Seems a clear-cut job for the location scout, right? Off to Northern Florida! Well, not quite. In a Collider interview with producer Andrew McDonald and writer/director Alex Garland, McDonald explained that he spoke to another producer with experience filming in swampy jungle lands. Besides the obvious negatives of adverse weather conditions like heat and humidity, McDonald said he learned, "when you’re shooting at something so dense, all you’re getting is a green curtain so you can’t really see beyond anything...So that section of the film has massively benefited from not being shot in the jungle.” Instead, the area that's a dead ringer for the swamps of Louisiana was shot at Windsor Great Park, just outside of major metropolis London.

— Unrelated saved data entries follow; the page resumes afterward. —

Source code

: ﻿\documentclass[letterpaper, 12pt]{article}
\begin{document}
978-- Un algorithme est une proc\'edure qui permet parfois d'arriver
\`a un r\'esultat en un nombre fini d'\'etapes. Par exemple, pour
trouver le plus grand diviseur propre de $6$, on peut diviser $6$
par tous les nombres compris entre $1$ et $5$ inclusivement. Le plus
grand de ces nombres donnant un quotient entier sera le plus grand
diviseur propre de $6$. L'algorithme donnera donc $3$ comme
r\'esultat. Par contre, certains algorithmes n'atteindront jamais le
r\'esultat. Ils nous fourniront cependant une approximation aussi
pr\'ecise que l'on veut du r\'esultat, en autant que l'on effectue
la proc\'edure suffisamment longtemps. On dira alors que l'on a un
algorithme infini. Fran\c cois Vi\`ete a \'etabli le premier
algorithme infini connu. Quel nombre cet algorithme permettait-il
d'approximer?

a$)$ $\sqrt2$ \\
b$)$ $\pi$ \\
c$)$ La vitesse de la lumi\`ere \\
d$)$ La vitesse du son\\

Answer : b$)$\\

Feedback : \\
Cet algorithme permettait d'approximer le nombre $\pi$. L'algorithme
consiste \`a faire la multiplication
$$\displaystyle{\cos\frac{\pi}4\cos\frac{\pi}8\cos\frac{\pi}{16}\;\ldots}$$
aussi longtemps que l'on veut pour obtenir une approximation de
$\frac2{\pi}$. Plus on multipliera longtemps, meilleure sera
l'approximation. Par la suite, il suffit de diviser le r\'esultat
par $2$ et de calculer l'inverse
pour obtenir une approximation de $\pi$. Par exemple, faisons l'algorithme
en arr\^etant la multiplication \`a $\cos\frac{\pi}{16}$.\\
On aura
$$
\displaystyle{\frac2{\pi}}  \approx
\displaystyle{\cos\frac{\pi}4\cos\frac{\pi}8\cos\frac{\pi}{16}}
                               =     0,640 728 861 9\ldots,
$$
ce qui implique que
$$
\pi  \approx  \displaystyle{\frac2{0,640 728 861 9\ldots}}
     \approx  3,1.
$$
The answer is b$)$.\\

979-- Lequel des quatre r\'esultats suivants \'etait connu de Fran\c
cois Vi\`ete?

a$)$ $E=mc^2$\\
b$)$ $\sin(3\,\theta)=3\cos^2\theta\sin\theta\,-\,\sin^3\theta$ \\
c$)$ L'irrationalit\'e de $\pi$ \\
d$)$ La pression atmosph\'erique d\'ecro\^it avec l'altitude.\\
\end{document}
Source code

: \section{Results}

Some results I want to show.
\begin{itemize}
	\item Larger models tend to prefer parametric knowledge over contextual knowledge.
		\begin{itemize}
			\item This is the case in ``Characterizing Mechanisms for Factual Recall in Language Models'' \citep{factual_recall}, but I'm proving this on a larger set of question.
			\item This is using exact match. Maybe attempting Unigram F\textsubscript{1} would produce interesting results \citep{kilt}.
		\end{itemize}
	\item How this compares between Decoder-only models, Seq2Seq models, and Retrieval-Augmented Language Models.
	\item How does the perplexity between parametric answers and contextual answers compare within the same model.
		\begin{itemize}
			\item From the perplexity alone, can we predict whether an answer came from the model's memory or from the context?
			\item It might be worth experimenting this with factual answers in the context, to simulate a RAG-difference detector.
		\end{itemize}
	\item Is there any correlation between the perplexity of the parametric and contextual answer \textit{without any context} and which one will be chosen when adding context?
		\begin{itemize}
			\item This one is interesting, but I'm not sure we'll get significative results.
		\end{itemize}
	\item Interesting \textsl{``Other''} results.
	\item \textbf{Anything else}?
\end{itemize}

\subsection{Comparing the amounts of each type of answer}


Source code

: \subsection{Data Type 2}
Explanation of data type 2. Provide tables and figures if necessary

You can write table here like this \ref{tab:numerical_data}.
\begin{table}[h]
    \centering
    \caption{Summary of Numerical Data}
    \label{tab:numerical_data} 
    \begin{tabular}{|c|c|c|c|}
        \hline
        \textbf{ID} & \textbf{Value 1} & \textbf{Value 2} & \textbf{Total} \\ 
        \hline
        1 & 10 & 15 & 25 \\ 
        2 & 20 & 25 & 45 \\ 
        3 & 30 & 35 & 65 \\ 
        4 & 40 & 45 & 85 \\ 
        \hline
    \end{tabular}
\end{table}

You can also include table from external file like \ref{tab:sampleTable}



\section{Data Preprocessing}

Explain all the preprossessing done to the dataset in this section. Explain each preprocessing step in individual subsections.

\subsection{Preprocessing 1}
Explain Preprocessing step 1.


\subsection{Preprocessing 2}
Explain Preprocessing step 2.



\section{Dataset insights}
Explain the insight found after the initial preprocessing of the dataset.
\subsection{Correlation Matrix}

The empty beach with a lone lighthouse, absolutely identical to the famous lighthouse at St. Marks Wildlife Refuge, was actually shot at Holkham Beach off the coast of Norwich, England. The remainder of the fields and swamps were shot at England's famous Pinewood Studios, also the go-to location for other sci fi films with strange locations, including The Chronicles of Riddick and Star Wars: The Force Awakens. The website Atlas Of Wonders has an updated list of all of Annihilation's shooting locations, all of which are currently in England.

In the same Collider article, director Garland noted that despite being shot across the pond, the locations were absolutely inspired by crew visits to the American south, even inspiring deviations from the novel and script. "We came upon a half sunken trailer by the edge of a swamp. It was such a great visual delight… Originally the alligator attack sequence was outside and happened in the open, but now we put the [characters] in a more dangerous place. It’s dark. It’s enclosed. It’s harder to escape.”

While casual viewers would never guess the film was shot outside of America, it almost doesn't matter in the end. After all, once the team crosses the boundary of Area X, they've left the America we know for one beyond current human understanding, a world that exists only on paper and film.